**WHAT YOU HAVE TO DO**
All that should come back is the lines of the data below from the one containing "with the sharp" to the one containing "nonzero nonnegative cancellation", inclusive, exactly as they stand.

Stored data
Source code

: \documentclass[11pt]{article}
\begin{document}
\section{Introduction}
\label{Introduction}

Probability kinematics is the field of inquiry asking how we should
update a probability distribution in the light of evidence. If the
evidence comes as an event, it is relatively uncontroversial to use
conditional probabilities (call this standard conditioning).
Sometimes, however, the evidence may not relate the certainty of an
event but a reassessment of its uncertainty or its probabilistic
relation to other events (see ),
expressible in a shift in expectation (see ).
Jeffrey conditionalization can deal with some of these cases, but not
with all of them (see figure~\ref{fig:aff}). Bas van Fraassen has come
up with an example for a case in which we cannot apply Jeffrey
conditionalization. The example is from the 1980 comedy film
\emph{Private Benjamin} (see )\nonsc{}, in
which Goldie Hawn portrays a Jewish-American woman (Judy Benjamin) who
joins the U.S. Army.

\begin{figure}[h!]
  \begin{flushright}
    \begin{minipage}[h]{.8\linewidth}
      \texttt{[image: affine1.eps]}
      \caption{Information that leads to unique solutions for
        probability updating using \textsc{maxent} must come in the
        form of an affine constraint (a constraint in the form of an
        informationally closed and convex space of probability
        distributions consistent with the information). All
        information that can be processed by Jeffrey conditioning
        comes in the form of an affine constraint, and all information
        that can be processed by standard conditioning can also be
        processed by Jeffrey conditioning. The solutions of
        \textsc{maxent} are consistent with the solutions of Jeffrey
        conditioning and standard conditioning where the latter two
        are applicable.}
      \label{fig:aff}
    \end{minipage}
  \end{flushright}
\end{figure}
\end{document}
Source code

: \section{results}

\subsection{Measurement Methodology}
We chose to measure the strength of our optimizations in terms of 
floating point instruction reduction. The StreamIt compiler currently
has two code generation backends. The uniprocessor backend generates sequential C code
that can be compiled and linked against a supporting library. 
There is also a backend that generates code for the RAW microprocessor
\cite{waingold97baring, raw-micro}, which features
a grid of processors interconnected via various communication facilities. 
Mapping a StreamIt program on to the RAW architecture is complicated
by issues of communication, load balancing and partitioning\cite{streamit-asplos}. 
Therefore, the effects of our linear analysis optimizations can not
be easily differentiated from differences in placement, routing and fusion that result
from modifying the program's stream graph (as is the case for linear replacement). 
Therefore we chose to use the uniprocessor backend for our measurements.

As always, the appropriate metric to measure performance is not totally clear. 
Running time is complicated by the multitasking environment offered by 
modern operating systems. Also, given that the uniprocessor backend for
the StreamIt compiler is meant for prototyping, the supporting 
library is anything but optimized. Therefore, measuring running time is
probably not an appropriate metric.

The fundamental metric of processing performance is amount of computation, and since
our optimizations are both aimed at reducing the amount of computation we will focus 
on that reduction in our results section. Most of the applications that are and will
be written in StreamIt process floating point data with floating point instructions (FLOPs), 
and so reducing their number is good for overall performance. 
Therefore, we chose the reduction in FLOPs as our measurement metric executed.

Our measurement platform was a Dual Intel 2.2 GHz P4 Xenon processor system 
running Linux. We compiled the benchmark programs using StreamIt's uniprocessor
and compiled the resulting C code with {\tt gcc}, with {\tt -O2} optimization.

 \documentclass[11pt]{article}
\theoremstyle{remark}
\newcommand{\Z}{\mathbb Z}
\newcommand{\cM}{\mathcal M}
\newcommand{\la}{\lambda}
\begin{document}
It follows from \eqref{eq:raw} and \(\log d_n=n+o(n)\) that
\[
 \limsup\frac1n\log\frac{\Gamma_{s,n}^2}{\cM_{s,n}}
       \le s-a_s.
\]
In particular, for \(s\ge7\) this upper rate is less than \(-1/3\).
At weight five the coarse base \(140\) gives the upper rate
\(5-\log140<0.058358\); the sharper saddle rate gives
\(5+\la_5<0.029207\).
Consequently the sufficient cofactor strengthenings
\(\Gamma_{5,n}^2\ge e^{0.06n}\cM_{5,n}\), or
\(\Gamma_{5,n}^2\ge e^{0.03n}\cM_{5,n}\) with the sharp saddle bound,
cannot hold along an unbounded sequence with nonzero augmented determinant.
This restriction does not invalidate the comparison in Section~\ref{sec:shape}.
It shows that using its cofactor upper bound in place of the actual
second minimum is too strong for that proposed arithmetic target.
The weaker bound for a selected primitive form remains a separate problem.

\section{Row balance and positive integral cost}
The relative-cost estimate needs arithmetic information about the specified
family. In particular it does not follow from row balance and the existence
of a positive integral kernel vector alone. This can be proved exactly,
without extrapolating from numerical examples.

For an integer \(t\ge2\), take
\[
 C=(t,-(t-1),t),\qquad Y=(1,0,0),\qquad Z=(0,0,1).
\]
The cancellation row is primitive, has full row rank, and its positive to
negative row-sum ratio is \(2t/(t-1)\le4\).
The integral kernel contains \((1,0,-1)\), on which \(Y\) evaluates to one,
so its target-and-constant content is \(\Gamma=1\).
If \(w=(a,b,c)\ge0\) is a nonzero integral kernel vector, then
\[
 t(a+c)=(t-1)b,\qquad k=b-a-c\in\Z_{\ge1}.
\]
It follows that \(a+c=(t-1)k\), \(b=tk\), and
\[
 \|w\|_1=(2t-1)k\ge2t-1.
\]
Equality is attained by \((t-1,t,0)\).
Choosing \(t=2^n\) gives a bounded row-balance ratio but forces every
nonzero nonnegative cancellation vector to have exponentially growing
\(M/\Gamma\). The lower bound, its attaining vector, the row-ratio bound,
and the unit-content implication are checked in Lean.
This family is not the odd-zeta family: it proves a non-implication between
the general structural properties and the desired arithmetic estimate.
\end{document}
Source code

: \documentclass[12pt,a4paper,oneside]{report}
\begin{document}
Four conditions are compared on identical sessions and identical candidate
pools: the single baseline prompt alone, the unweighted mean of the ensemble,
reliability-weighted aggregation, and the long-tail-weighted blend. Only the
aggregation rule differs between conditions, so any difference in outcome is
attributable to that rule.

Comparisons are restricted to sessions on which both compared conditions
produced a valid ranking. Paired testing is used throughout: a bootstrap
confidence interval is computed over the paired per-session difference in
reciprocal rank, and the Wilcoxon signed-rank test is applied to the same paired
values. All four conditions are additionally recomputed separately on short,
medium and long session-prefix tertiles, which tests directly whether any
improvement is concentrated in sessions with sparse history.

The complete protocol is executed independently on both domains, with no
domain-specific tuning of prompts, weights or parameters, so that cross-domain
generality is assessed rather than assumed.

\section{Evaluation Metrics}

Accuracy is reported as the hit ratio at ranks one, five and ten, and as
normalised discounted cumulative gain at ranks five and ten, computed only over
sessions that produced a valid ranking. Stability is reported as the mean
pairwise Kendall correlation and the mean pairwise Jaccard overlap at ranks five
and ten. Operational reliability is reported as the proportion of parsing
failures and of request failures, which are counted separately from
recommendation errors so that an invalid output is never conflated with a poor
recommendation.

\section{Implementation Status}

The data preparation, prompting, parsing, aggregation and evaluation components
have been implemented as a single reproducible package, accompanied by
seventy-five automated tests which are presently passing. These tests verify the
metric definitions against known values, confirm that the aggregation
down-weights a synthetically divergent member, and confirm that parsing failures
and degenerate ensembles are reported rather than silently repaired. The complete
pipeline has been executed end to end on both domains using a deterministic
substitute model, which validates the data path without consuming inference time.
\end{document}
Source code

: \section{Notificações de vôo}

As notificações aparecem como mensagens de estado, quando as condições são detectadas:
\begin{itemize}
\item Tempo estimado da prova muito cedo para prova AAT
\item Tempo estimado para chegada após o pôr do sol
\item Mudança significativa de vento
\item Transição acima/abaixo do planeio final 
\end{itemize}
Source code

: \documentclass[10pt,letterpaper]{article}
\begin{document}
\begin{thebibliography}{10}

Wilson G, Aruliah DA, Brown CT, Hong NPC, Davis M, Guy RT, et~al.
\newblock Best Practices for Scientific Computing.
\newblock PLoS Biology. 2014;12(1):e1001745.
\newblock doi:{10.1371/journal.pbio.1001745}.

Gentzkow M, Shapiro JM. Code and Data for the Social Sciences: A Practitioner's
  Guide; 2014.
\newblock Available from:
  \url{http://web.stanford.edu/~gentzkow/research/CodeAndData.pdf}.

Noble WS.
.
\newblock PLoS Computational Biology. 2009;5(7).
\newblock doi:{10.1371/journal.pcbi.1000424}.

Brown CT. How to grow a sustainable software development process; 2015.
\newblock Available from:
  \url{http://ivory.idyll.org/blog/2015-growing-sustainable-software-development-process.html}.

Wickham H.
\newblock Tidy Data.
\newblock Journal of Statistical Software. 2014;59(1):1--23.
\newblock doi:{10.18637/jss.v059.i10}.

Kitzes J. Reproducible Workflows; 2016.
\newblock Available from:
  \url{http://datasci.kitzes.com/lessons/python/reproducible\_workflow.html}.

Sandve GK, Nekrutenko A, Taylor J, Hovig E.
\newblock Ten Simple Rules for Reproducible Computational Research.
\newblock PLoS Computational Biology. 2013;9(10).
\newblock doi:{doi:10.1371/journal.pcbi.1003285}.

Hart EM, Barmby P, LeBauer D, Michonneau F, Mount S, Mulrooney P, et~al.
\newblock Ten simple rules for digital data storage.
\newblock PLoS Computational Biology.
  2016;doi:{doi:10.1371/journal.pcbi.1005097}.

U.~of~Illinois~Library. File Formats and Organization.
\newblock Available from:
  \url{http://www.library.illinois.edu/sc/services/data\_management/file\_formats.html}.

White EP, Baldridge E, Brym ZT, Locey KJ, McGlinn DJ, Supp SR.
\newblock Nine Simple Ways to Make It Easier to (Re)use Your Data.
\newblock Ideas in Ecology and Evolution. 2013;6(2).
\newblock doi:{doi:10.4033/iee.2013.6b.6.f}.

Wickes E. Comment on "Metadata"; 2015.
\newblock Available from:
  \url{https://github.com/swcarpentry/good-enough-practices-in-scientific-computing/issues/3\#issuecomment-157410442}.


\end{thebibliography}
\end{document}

**SOLUTION FOR THIS EXERCISE**
\(\Gamma_{5,n}^2\ge e^{0.03n}\cM_{5,n}\) with the sharp saddle bound,
cannot hold along an unbounded sequence with nonzero augmented determinant.
This restriction does not invalidate the comparison in Section~\ref{sec:shape}.
It shows that using its cofactor upper bound in place of the actual
second minimum is too strong for that proposed arithmetic target.
The weaker bound for a selected primitive form remains a separate problem.

\section{Row balance and positive integral cost}
The relative-cost estimate needs arithmetic information about the specified
family. In particular it does not follow from row balance and the existence
of a positive integral kernel vector alone. This can be proved exactly,
without extrapolating from numerical examples.

For an integer \(t\ge2\), take
\[
 C=(t,-(t-1),t),\qquad Y=(1,0,0),\qquad Z=(0,0,1).
\]
The cancellation row is primitive, has full row rank, and its positive to
negative row-sum ratio is \(2t/(t-1)\le4\).
The integral kernel contains \((1,0,-1)\), on which \(Y\) evaluates to one,
so its target-and-constant content is \(\Gamma=1\).
If \(w=(a,b,c)\ge0\) is a nonzero integral kernel vector, then
\[
 t(a+c)=(t-1)b,\qquad k=b-a-c\in\Z_{\ge1}.
\]
It follows that \(a+c=(t-1)k\), \(b=tk\), and
\[
 \|w\|_1=(2t-1)k\ge2t-1.
\]
Equality is attained by \((t-1,t,0)\).
Choosing \(t=2^n\) gives a bounded row-balance ratio but forces every
nonzero nonnegative cancellation vector to have exponentially growing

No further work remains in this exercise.